【Transformer】Pyramid Vision Transformer

Pyramid Vision Transformer

Pure Transformer backbone으로써 사용할 수 있는 PVT 를 제안했다. 특히나 이 backbone을 사용하면 dense prediction task(CNN의 Pyramid구조 그대로 output을 만들어 낼 수 있다.)
새롭게 개발한 아래의 두 모듈을 사용했다. 두 모듈을 사용해서, 다음 2가지 장점을 얻을 수 있었다. (1) Pyramid 구조 생성함으로써 초반의 high resolution output 획득 가능 (2) computation/memory resources의 효율적으로 사용 가능
1. a progressive shrinking pyramid
2. spatial-reduction attention layer
PVT를 비교할 때, ResNet18,50,108 모델과 유사항 파라미터수를 가지는 모델을 만들고 그것과 성능비교를 해보았다.
CNN에는 SE [16], SK [24], dilated convolution [57], NAS [48], Res2Net [12], EfficientNet [48], and ResNeSt [60] 와 같은 많은 발전 모델들이 존재한다. 하지만 Transformer는 여전히 연구 초기 단계이므로 연구 개발의 많은 potential이 존재한다.
PS. 전체적으로 봐서, Deformable DETR과 목적이 같은 논문이다. Deformable DETR에서는 key,value를 pyramid features의 전체를 사용하는 것이 아니라, 모델이 스스로 선택한 4개*(4 level)의 key,value만을 선택해서 MHA을 수행한다. 여기서도 원래 key,value 전체를 shrink하여 갯수를 줄여서 MHA을 수행하겠다는 취지를 가지고 있다. 거기다가 Pyramid 구조를 만들었다는 것에도 큰 의의를 둘 수 있다.

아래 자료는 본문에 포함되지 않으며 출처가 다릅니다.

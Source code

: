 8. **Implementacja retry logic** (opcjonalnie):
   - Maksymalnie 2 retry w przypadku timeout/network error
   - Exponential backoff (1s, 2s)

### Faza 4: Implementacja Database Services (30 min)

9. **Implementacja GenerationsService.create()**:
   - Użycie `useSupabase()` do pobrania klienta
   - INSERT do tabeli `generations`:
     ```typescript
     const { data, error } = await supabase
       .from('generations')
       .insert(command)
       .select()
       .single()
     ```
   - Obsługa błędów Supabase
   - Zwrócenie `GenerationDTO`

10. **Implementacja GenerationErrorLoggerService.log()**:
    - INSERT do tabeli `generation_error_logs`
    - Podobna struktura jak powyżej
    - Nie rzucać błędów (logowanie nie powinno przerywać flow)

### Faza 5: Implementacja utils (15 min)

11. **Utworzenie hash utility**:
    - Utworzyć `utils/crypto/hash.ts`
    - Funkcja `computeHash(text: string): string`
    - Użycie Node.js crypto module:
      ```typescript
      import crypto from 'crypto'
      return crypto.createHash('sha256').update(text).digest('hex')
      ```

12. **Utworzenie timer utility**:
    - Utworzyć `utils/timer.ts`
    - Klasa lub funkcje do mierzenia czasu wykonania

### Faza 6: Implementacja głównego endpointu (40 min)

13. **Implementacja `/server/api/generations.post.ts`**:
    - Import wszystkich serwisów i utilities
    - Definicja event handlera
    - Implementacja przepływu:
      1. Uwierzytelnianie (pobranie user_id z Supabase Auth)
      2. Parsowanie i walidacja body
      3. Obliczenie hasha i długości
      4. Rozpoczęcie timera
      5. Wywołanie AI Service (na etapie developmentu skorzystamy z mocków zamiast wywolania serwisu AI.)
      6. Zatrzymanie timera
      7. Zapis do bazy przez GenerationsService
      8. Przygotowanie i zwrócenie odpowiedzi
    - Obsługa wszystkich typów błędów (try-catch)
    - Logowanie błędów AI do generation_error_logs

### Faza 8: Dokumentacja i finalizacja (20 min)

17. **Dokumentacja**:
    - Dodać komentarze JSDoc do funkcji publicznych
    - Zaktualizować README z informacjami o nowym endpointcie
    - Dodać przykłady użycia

a progressive shrinking pyramid : 원래 ViT는 Patchsize = 1 로 하기 때문에, query의 갯수(이미지 HxW resolution)이 항상 일정하다. 하지만 PVT에서는 Patchsize는 1 이상 자연수값을 사용하기 때문에 이미지 resolution이 차츰차츰 감소한다. 따라서 Transformer만을 사용해서 Pyramid구조를 만들 수 있는 것이다.
표 이미지의 청자색 필기 1~4번 필기 잘 참조하기 (핵심 및 근거 모음)
spatial-reduction attention layer : reduce the spatial scale(백터 갯수) of K and V 하는 것이다. 이 작업으로 largely reduces the computation/memory 가능하다.
Deformable DETR은 전체 HxW/P^2개의 key,value의 갯수를 특정 방식으로 몇개만 추출해서 사용했다면, 여기서는 전체 HxW/P^2개의 key,value의 갯수를 전체 HxW/R^2 개로 줄여서 사용한다.

Downstream Tasks
- Classification : we append a learnable classification token (positional embeding) to the input of the last stage, and then use a fully connected layer.
- Object Detection, Mask-RCNN : RetinaNet, Mask R-CNN
- Semantic Segmentation : Semantic FPN (backbone의 성능을 보고 싶은 것이므로 simple한 segmentaion network)
Experiment Settings
- The training image is resized to the shorter side of 800 pixels, while the longer side does not exceed 1333 pixels
- we also randomly resize the shorter side of the input image within the range of [640, 800]
- In the testing phase, the shorter side of the input image is fixed to 800 pixels
- PVT+DETR : Transformer-based detection head, random flip and random scale as the data augmentation.